[Plain-text document sources]
····················

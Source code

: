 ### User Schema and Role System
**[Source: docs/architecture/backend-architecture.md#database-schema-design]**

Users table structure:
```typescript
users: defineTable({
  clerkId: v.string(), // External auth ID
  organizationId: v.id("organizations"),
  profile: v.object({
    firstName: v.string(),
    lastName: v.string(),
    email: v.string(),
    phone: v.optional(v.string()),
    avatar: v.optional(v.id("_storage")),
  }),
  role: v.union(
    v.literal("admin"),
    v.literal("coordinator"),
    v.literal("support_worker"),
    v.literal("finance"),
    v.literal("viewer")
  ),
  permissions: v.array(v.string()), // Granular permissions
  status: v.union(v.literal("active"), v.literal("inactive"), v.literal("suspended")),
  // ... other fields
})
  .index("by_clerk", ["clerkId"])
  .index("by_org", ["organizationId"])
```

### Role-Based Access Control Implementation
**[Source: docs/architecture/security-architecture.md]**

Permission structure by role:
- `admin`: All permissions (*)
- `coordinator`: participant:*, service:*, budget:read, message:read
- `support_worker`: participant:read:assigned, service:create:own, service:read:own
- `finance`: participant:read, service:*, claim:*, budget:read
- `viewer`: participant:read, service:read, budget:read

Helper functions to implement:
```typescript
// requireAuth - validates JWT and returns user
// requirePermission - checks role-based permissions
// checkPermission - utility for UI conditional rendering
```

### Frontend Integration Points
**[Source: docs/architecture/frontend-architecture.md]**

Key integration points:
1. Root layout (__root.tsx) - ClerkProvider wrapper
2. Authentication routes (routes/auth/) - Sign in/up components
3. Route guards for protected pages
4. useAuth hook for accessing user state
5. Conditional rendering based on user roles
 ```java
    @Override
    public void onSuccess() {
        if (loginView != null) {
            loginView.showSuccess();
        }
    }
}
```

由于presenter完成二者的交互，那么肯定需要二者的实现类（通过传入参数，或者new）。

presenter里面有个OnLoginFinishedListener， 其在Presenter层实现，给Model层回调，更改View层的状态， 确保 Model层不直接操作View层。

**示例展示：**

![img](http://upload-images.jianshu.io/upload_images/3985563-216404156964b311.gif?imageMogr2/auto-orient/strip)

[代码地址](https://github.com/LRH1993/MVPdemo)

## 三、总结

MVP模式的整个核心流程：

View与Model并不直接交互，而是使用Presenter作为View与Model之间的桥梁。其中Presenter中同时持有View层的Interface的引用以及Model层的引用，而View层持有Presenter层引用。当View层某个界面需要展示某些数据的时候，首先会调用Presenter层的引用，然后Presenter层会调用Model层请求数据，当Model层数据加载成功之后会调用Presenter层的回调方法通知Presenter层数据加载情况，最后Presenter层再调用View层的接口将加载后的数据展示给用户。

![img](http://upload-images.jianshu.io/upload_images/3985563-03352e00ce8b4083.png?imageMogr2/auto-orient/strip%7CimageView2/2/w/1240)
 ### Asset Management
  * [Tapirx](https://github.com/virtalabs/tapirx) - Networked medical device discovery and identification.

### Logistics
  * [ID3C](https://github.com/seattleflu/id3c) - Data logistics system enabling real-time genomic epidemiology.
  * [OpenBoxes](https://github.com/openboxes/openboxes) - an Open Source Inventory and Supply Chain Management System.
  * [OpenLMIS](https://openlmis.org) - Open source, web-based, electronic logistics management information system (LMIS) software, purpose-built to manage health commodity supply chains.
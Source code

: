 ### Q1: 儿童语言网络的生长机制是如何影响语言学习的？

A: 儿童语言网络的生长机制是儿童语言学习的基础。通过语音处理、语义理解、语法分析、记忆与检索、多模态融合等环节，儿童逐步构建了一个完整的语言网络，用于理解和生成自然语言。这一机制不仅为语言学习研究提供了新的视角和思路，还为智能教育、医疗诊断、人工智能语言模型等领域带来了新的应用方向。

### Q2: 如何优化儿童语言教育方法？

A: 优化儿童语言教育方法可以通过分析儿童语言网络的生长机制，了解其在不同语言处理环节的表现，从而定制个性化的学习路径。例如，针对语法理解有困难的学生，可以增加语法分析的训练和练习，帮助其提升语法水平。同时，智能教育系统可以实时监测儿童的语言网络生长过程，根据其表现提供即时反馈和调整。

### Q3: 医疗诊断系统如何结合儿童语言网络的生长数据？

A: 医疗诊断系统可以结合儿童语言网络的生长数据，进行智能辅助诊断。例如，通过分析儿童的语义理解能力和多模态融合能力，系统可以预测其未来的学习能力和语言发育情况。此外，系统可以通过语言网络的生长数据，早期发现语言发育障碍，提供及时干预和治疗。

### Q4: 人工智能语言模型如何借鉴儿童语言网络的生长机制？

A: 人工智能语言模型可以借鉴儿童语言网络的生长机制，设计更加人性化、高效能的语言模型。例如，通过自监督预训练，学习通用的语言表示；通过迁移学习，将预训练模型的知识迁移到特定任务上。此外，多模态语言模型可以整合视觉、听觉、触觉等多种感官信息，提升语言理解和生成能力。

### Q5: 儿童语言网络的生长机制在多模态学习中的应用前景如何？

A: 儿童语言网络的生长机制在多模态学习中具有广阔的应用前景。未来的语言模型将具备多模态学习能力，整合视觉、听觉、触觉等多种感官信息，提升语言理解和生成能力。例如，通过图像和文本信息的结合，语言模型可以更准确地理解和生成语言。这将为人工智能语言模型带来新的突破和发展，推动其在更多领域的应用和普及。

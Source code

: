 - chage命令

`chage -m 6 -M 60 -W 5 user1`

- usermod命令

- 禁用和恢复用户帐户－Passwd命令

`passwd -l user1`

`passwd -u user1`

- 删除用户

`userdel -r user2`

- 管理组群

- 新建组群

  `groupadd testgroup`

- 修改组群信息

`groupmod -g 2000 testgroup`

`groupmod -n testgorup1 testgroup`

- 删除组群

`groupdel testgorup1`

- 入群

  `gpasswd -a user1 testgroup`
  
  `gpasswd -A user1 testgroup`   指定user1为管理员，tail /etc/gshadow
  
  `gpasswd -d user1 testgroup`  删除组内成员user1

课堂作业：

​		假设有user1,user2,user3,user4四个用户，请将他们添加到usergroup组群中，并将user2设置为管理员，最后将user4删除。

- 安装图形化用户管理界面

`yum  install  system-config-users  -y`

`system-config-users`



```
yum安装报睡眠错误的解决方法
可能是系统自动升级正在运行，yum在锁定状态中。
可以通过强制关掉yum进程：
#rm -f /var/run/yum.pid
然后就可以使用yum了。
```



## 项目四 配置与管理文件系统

····················

## Your objective
Each record shown above must be reproduced exactly.

## Answer for the task
Source code

: ### User Schema and Role System
**[Source: docs/architecture/backend-architecture.md#database-schema-design]**

Users table structure:
```typescript
users: defineTable({
  clerkId: v.string(), // External auth ID
  organizationId: v.id("organizations"),
  profile: v.object({
    firstName: v.string(),
    lastName: v.string(),
    email: v.string(),
    phone: v.optional(v.string()),
    avatar: v.optional(v.id("_storage")),
  }),
  role: v.union(
    v.literal("admin"),
    v.literal("coordinator"),
    v.literal("support_worker"),
    v.literal("finance"),
    v.literal("viewer")
  ),
  permissions: v.array(v.string()), // Granular permissions
  status: v.union(v.literal("active"), v.literal("inactive"), v.literal("suspended")),
  // ... other fields
})
  .index("by_clerk", ["clerkId"])
  .index("by_org", ["organizationId"])
```

### Role-Based Access Control Implementation
**[Source: docs/architecture/security-architecture.md]**

Permission structure by role:
- `admin`: All permissions (*)
- `coordinator`: participant:*, service:*, budget:read, message:read
- `support_worker`: participant:read:assigned, service:create:own, service:read:own
- `finance`: participant:read, service:*, claim:*, budget:read
- `viewer`: participant:read, service:read, budget:read

Helper functions to implement:
```typescript
// requireAuth - validates JWT and returns user
// requirePermission - checks role-based permissions
// checkPermission - utility for UI conditional rendering
```

### Frontend Integration Points
**[Source: docs/architecture/frontend-architecture.md]**

Key integration points:
1. Root layout (__root.tsx) - ClerkProvider wrapper
2. Authentication routes (routes/auth/) - Sign in/up components
3. Route guards for protected pages
4. useAuth hook for accessing user state
5. Conditional rendering based on user roles
 ```java
    @Override
    public void onSuccess() {
        if (loginView != null) {
            loginView.showSuccess();
        }
    }
}
```

由于presenter完成二者的交互，那么肯定需要二者的实现类（通过传入参数，或者new）。

presenter里面有个OnLoginFinishedListener， 其在Presenter层实现，给Model层回调，更改View层的状态， 确保 Model层不直接操作View层。

**示例展示：**

![img](http://upload-images.jianshu.io/upload_images/3985563-216404156964b311.gif?imageMogr2/auto-orient/strip)

[代码地址](https://github.com/LRH1993/MVPdemo)

## 三、总结

MVP模式的整个核心流程：

View与Model并不直接交互，而是使用Presenter作为View与Model之间的桥梁。其中Presenter中同时持有View层的Interface的引用以及Model层的引用，而View层持有Presenter层引用。当View层某个界面需要展示某些数据的时候，首先会调用Presenter层的引用，然后Presenter层会调用Model层请求数据，当Model层数据加载成功之后会调用Presenter层的回调方法通知Presenter层数据加载情况，最后Presenter层再调用View层的接口将加载后的数据展示给用户。

![img](http://upload-images.jianshu.io/upload_images/3985563-03352e00ce8b4083.png?imageMogr2/auto-orient/strip%7CimageView2/2/w/1240)
 ### Asset Management
  * [Tapirx](https://github.com/virtalabs/tapirx) - Networked medical device discovery and identification.

### Logistics
  * [ID3C](https://github.com/seattleflu/id3c) - Data logistics system enabling real-time genomic epidemiology.
  * [OpenBoxes](https://github.com/openboxes/openboxes) - an Open Source Inventory and Supply Chain Management System.
  * [OpenLMIS](https://openlmis.org) - Open source, web-based, electronic logistics management information system (LMIS) software, purpose-built to manage health commodity supply chains.
Source code

: ### Q1: 儿童语言网络的生长机制是如何影响语言学习的？

A: 儿童语言网络的生长机制是儿童语言学习的基础。通过语音处理、语义理解、语法分析、记忆与检索、多模态融合等环节，儿童逐步构建了一个完整的语言网络，用于理解和生成自然语言。这一机制不仅为语言学习研究提供了新的视角和思路，还为智能教育、医疗诊断、人工智能语言模型等领域带来了新的应用方向。

### Q2: 如何优化儿童语言教育方法？

A: 优化儿童语言教育方法可以通过分析儿童语言网络的生长机制，了解其在不同语言处理环节的表现，从而定制个性化的学习路径。例如，针对语法理解有困难的学生，可以增加语法分析的训练和练习，帮助其提升语法水平。同时，智能教育系统可以实时监测儿童的语言网络生长过程，根据其表现提供即时反馈和调整。

### Q3: 医疗诊断系统如何结合儿童语言网络的生长数据？

A: 医疗诊断系统可以结合儿童语言网络的生长数据，进行智能辅助诊断。例如，通过分析儿童的语义理解能力和多模态融合能力，系统可以预测其未来的学习能力和语言发育情况。此外，系统可以通过语言网络的生长数据，早期发现语言发育障碍，提供及时干预和治疗。

### Q4: 人工智能语言模型如何借鉴儿童语言网络的生长机制？

A: 人工智能语言模型可以借鉴儿童语言网络的生长机制，设计更加人性化、高效能的语言模型。例如，通过自监督预训练，学习通用的语言表示；通过迁移学习，将预训练模型的知识迁移到特定任务上。此外，多模态语言模型可以整合视觉、听觉、触觉等多种感官信息，提升语言理解和生成能力。

### Q5: 儿童语言网络的生长机制在多模态学习中的应用前景如何？

A: 儿童语言网络的生长机制在多模态学习中具有广阔的应用前景。未来的语言模型将具备多模态学习能力，整合视觉、听觉、触觉等多种感官信息，提升语言理解和生成能力。例如，通过图像和文本信息的结合，语言模型可以更准确地理解和生成语言。这将为人工智能语言模型带来新的突破和发展，推动其在更多领域的应用和普及。

Source code

: - chage命令

`chage -m 6 -M 60 -W 5 user1`

- usermod命令

- 禁用和恢复用户帐户－Passwd命令

`passwd -l user1`

`passwd -u user1`

- 删除用户

`userdel -r user2`

- 管理组群

- 新建组群

  `groupadd testgroup`

- 修改组群信息

`groupmod -g 2000 testgroup`

`groupmod -n testgorup1 testgroup`

- 删除组群

`groupdel testgorup1`

- 入群

  `gpasswd -a user1 testgroup`
  
  `gpasswd -A user1 testgroup`   指定user1为管理员，tail /etc/gshadow
  
  `gpasswd -d user1 testgroup`  删除组内成员user1

课堂作业：

​		假设有user1,user2,user3,user4四个用户，请将他们添加到usergroup组群中，并将user2设置为管理员，最后将user4删除。

- 安装图形化用户管理界面

`yum  install  system-config-users  -y`

`system-config-users`



```
yum安装报睡眠错误的解决方法
可能是系统自动升级正在运行，yum在锁定状态中。
可以通过强制关掉yum进程：
#rm -f /var/run/yum.pid
然后就可以使用yum了。
```



## 项目四 配置与管理文件系统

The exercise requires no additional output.